START DATA TO USE

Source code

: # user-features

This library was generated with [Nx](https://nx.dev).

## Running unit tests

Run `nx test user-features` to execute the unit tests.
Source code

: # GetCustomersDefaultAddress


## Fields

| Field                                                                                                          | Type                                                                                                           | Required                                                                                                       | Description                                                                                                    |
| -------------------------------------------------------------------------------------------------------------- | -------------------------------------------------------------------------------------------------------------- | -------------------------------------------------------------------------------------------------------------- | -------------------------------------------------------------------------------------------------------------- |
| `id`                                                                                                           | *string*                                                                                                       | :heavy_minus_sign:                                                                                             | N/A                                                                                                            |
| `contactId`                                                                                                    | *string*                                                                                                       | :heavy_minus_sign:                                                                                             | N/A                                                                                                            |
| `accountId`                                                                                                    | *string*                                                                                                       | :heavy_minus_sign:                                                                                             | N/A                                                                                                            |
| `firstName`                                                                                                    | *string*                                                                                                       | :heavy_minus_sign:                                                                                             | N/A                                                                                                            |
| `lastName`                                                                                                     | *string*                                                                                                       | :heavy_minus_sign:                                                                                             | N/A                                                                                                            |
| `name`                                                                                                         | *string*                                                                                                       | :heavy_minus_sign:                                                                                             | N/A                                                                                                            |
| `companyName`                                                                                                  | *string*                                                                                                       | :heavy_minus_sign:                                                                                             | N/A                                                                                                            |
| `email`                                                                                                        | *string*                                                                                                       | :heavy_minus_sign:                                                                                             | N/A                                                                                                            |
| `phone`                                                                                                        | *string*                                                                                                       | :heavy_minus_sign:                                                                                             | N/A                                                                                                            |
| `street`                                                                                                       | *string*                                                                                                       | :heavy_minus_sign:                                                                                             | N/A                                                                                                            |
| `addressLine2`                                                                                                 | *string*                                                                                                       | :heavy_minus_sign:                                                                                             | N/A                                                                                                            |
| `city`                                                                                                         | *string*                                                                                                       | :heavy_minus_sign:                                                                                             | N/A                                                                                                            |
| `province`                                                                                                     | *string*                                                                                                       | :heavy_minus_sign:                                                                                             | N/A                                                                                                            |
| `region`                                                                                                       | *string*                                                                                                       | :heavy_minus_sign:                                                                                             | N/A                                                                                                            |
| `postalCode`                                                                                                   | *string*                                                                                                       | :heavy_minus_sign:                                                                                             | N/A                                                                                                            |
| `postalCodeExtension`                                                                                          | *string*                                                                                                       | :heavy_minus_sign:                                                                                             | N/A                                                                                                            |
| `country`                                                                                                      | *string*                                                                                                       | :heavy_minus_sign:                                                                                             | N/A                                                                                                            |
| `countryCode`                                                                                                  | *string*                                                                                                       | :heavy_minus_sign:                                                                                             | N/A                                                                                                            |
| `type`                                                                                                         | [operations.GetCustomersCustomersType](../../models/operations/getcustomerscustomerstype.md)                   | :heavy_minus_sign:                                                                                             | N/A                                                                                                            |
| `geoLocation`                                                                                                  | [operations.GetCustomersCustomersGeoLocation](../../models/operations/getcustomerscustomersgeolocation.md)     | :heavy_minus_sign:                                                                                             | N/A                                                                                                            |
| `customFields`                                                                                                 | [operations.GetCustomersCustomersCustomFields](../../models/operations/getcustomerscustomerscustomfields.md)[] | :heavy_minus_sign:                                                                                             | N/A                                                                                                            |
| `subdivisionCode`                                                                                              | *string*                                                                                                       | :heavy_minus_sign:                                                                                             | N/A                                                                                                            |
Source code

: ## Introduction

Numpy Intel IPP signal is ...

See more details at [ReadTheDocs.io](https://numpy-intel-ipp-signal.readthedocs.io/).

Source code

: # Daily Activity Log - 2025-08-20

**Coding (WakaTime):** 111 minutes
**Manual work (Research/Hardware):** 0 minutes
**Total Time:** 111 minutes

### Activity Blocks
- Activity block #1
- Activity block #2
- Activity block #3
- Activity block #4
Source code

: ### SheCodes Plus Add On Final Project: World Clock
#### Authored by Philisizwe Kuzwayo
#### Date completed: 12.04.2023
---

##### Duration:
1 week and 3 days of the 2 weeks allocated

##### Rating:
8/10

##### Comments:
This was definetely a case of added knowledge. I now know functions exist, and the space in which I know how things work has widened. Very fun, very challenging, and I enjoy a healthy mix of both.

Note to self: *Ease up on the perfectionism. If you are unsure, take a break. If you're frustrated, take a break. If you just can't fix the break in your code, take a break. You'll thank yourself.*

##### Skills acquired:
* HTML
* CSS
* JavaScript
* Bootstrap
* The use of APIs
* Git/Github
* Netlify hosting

END DATA TO USE

**EXERCISE**
Work out how many lines in the listing contain "https", then write down that number and nothing else.

**SOLUTION**
2